*Work item*. Set down the listing below again, exactly as written.

*Materials provided*.
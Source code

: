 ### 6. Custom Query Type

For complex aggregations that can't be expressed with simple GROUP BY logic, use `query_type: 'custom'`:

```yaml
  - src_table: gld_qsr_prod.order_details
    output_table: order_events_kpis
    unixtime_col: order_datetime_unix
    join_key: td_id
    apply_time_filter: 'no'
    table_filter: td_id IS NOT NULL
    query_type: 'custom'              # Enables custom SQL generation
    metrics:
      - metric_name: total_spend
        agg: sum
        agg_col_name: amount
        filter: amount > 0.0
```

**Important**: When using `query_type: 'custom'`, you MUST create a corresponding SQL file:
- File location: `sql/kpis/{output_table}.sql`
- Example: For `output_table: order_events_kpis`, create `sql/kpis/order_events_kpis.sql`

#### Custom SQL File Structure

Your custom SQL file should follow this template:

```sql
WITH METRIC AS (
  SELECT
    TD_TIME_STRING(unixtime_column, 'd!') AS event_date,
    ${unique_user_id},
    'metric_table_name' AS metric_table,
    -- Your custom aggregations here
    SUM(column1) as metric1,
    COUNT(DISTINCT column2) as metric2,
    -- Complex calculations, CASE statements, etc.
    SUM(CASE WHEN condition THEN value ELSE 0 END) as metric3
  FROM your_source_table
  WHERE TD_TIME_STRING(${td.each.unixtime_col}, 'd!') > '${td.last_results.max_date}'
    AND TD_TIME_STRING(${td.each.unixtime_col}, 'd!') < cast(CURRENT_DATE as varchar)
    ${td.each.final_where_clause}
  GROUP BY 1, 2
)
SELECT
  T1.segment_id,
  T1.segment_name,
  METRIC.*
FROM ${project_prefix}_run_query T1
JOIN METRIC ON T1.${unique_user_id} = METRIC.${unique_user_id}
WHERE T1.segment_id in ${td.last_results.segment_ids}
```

*Answer*.
Source code

: ### 6. Custom Query Type

For complex aggregations that can't be expressed with simple GROUP BY logic, use `query_type: 'custom'`:

```yaml
  - src_table: gld_qsr_prod.order_details
    output_table: order_events_kpis
    unixtime_col: order_datetime_unix
    join_key: td_id
    apply_time_filter: 'no'
    table_filter: td_id IS NOT NULL
    query_type: 'custom'              # Enables custom SQL generation
    metrics:
      - metric_name: total_spend
        agg: sum
        agg_col_name: amount
        filter: amount > 0.0
```

**Important**: When using `query_type: 'custom'`, you MUST create a corresponding SQL file:
- File location: `sql/kpis/{output_table}.sql`
- Example: For `output_table: order_events_kpis`, create `sql/kpis/order_events_kpis.sql`

#### Custom SQL File Structure

Your custom SQL file should follow this template:

```sql
WITH METRIC AS (
  SELECT
    TD_TIME_STRING(unixtime_column, 'd!') AS event_date,
    ${unique_user_id},
    'metric_table_name' AS metric_table,
    -- Your custom aggregations here
    SUM(column1) as metric1,
    COUNT(DISTINCT column2) as metric2,
    -- Complex calculations, CASE statements, etc.
    SUM(CASE WHEN condition THEN value ELSE 0 END) as metric3
  FROM your_source_table
  WHERE TD_TIME_STRING(${td.each.unixtime_col}, 'd!') > '${td.last_results.max_date}'
    AND TD_TIME_STRING(${td.each.unixtime_col}, 'd!') < cast(CURRENT_DATE as varchar)
    ${td.each.final_where_clause}
  GROUP BY 1, 2
)
SELECT
  T1.segment_id,
  T1.segment_name,
  METRIC.*
FROM ${project_prefix}_run_query T1
JOIN METRIC ON T1.${unique_user_id} = METRIC.${unique_user_id}
WHERE T1.segment_id in ${td.last_results.segment_ids}
```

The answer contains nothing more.